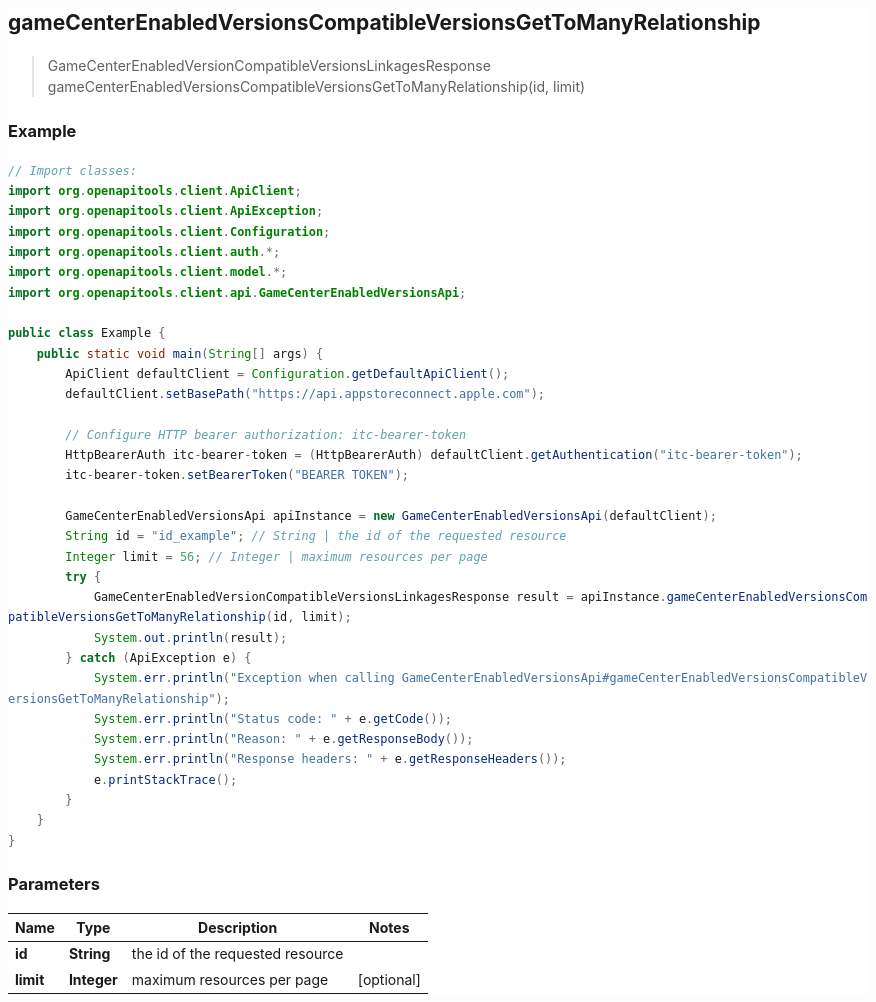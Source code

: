 
## gameCenterEnabledVersionsCompatibleVersionsGetToManyRelationship

> GameCenterEnabledVersionCompatibleVersionsLinkagesResponse gameCenterEnabledVersionsCompatibleVersionsGetToManyRelationship(id, limit)



### Example

```java
// Import classes:
import org.openapitools.client.ApiClient;
import org.openapitools.client.ApiException;
import org.openapitools.client.Configuration;
import org.openapitools.client.auth.*;
import org.openapitools.client.model.*;
import org.openapitools.client.api.GameCenterEnabledVersionsApi;

public class Example {
    public static void main(String[] args) {
        ApiClient defaultClient = Configuration.getDefaultApiClient();
        defaultClient.setBasePath("https://api.appstoreconnect.apple.com");
        
        // Configure HTTP bearer authorization: itc-bearer-token
        HttpBearerAuth itc-bearer-token = (HttpBearerAuth) defaultClient.getAuthentication("itc-bearer-token");
        itc-bearer-token.setBearerToken("BEARER TOKEN");

        GameCenterEnabledVersionsApi apiInstance = new GameCenterEnabledVersionsApi(defaultClient);
        String id = "id_example"; // String | the id of the requested resource
        Integer limit = 56; // Integer | maximum resources per page
        try {
            GameCenterEnabledVersionCompatibleVersionsLinkagesResponse result = apiInstance.gameCenterEnabledVersionsCompatibleVersionsGetToManyRelationship(id, limit);
            System.out.println(result);
        } catch (ApiException e) {
            System.err.println("Exception when calling GameCenterEnabledVersionsApi#gameCenterEnabledVersionsCompatibleVersionsGetToManyRelationship");
            System.err.println("Status code: " + e.getCode());
            System.err.println("Reason: " + e.getResponseBody());
            System.err.println("Response headers: " + e.getResponseHeaders());
            e.printStackTrace();
        }
    }
}
```

### Parameters


| Name | Type | Description  | Notes |
|------------- | ------------- | ------------- | -------------|
| **id** | **String**| the id of the requested resource | |
| **limit** | **Integer**| maximum resources per page | [optional] |
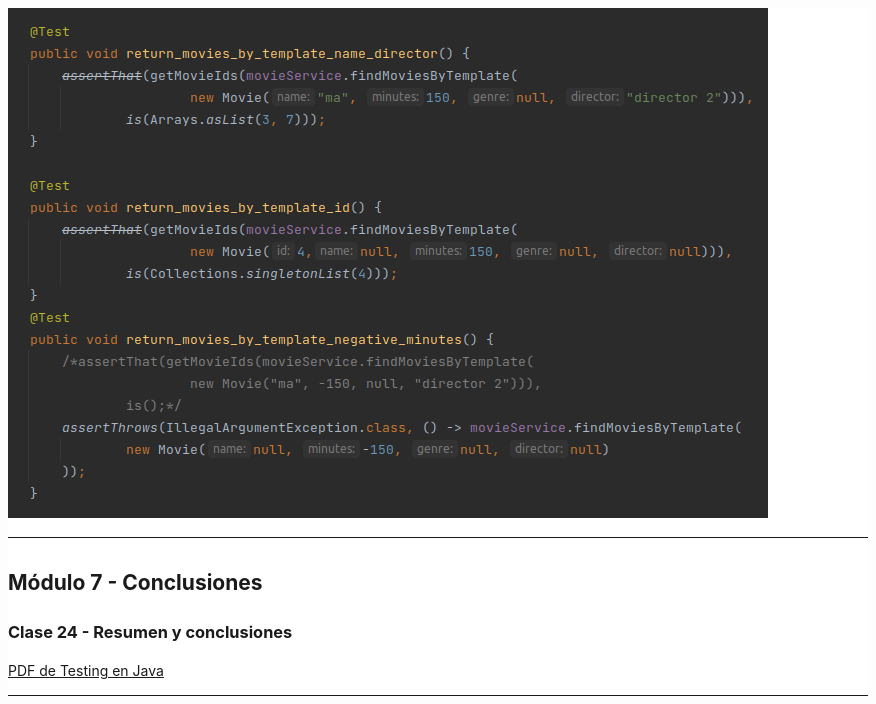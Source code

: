 ![23_Reto_4_03](src/Curso_Basico_de_Testing_en_Java/23_Reto_4_03.png)

---

## Módulo 7 - Conclusiones
### Clase 24 - Resumen y conclusiones
[PDF de Testing en Java](https://static.platzi.com/media/public/uploads/slides-testing-en-java_92e8577a-091f-4d39-956c-c23bb24b9f6d.pdf)

---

#### [Task objective]
The reply should repeat the listing above exactly and contain no pictures.

#### [Problem solution]
Source code

: 
## gameCenterEnabledVersionsCompatibleVersionsGetToManyRelationship

> GameCenterEnabledVersionCompatibleVersionsLinkagesResponse gameCenterEnabledVersionsCompatibleVersionsGetToManyRelationship(id, limit)



### Example

```java
// Import classes:
import org.openapitools.client.ApiClient;
import org.openapitools.client.ApiException;
import org.openapitools.client.Configuration;
import org.openapitools.client.auth.*;
import org.openapitools.client.model.*;
import org.openapitools.client.api.GameCenterEnabledVersionsApi;

public class Example {
    public static void main(String[] args) {
        ApiClient defaultClient = Configuration.getDefaultApiClient();
        defaultClient.setBasePath("https://api.appstoreconnect.apple.com");
        
        // Configure HTTP bearer authorization: itc-bearer-token
        HttpBearerAuth itc-bearer-token = (HttpBearerAuth) defaultClient.getAuthentication("itc-bearer-token");
        itc-bearer-token.setBearerToken("BEARER TOKEN");

        GameCenterEnabledVersionsApi apiInstance = new GameCenterEnabledVersionsApi(defaultClient);
        String id = "id_example"; // String | the id of the requested resource
        Integer limit = 56; // Integer | maximum resources per page
        try {
            GameCenterEnabledVersionCompatibleVersionsLinkagesResponse result = apiInstance.gameCenterEnabledVersionsCompatibleVersionsGetToManyRelationship(id, limit);
            System.out.println(result);
        } catch (ApiException e) {
            System.err.println("Exception when calling GameCenterEnabledVersionsApi#gameCenterEnabledVersionsCompatibleVersionsGetToManyRelationship");
            System.err.println("Status code: " + e.getCode());
            System.err.println("Reason: " + e.getResponseBody());
            System.err.println("Response headers: " + e.getResponseHeaders());
            e.printStackTrace();
        }
    }
}
```

### Parameters


| Name | Type | Description  | Notes |
|------------- | ------------- | ------------- | -------------|
| **id** | **String**| the id of the requested resource | |
| **limit** | **Integer**| maximum resources per page | [optional] |
Source code

: ![23_Reto_4_03](src/Curso_Basico_de_Testing_en_Java/23_Reto_4_03.png)

---

## Módulo 7 - Conclusiones
### Clase 24 - Resumen y conclusiones
[PDF de Testing en Java](https://static.platzi.com/media/public/uploads/slides-testing-en-java_92e8577a-091f-4d39-956c-c23bb24b9f6d.pdf)

---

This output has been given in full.